▸ **ASSIGNED TASK**: Exact copy, pictures excluded: output the lines from the opening of the entries through the line bearing "In order to".
Segment Open
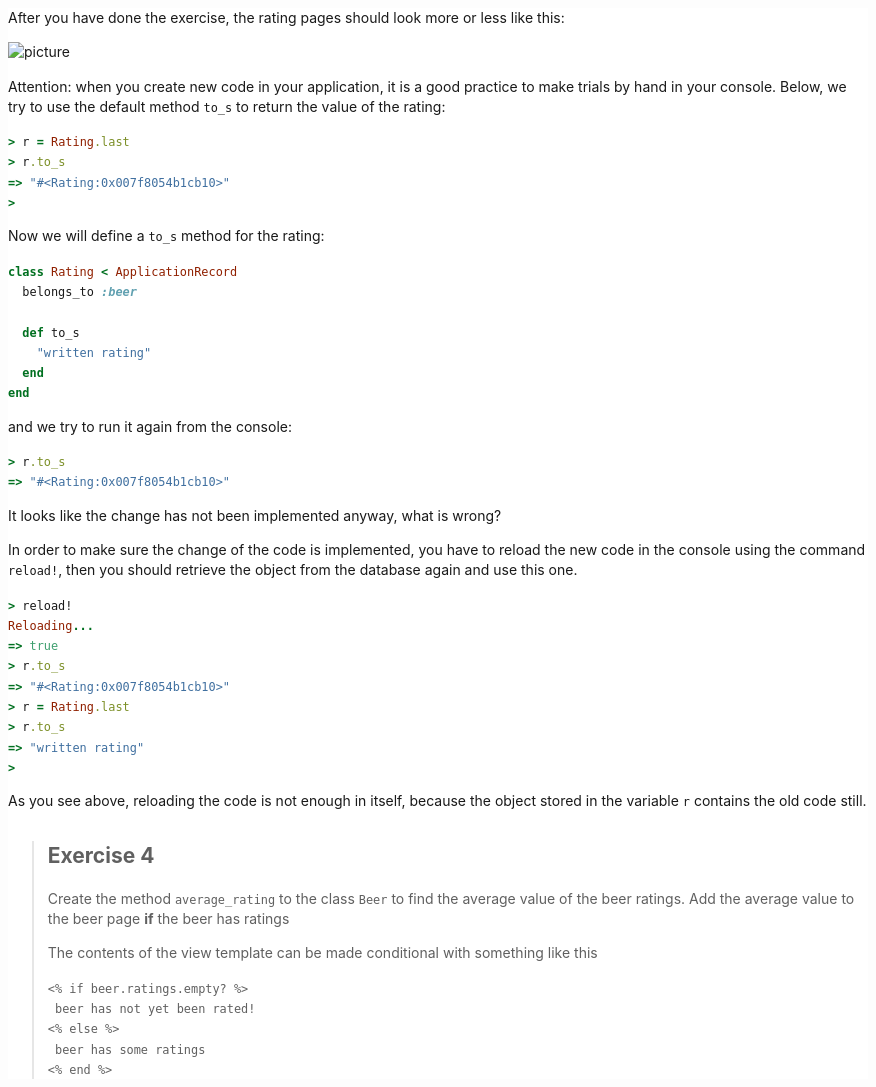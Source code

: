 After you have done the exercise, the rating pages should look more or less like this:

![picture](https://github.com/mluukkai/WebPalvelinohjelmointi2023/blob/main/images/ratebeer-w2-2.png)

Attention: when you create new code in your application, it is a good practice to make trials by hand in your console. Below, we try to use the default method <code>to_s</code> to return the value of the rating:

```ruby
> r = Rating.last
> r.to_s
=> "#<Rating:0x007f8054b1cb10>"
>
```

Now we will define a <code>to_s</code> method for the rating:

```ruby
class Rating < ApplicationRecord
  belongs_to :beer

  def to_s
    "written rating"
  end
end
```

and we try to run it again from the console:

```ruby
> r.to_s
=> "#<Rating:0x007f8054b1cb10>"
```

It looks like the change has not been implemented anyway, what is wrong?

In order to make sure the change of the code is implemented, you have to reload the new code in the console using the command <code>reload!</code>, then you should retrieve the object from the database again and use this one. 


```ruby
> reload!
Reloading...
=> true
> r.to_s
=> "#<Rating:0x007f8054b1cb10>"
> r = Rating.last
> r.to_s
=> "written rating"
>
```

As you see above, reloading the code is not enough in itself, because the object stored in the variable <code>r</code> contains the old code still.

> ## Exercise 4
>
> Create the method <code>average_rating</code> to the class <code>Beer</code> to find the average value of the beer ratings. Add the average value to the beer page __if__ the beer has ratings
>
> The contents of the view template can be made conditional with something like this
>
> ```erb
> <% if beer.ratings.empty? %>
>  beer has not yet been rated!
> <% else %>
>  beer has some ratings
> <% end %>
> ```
Segment Closed
▸ **OUTPUT FOR THIS TASK**:
Source code

: After you have done the exercise, the rating pages should look more or less like this:

![picture](https://github.com/mluukkai/WebPalvelinohjelmointi2023/blob/main/images/ratebeer-w2-2.png)

Attention: when you create new code in your application, it is a good practice to make trials by hand in your console. Below, we try to use the default method <code>to_s</code> to return the value of the rating:

```ruby
> r = Rating.last
> r.to_s
=> "#<Rating:0x007f8054b1cb10>"
>
```

Now we will define a <code>to_s</code> method for the rating:

```ruby
class Rating < ApplicationRecord
  belongs_to :beer

  def to_s
    "written rating"
  end
end
```

and we try to run it again from the console:

```ruby
> r.to_s
=> "#<Rating:0x007f8054b1cb10>"
```

It looks like the change has not been implemented anyway, what is wrong?

In order to make sure the change of the code is implemented, you have to reload the new code in the console using the command <code>reload!</code>, then you should retrieve the object from the database again and use this one. 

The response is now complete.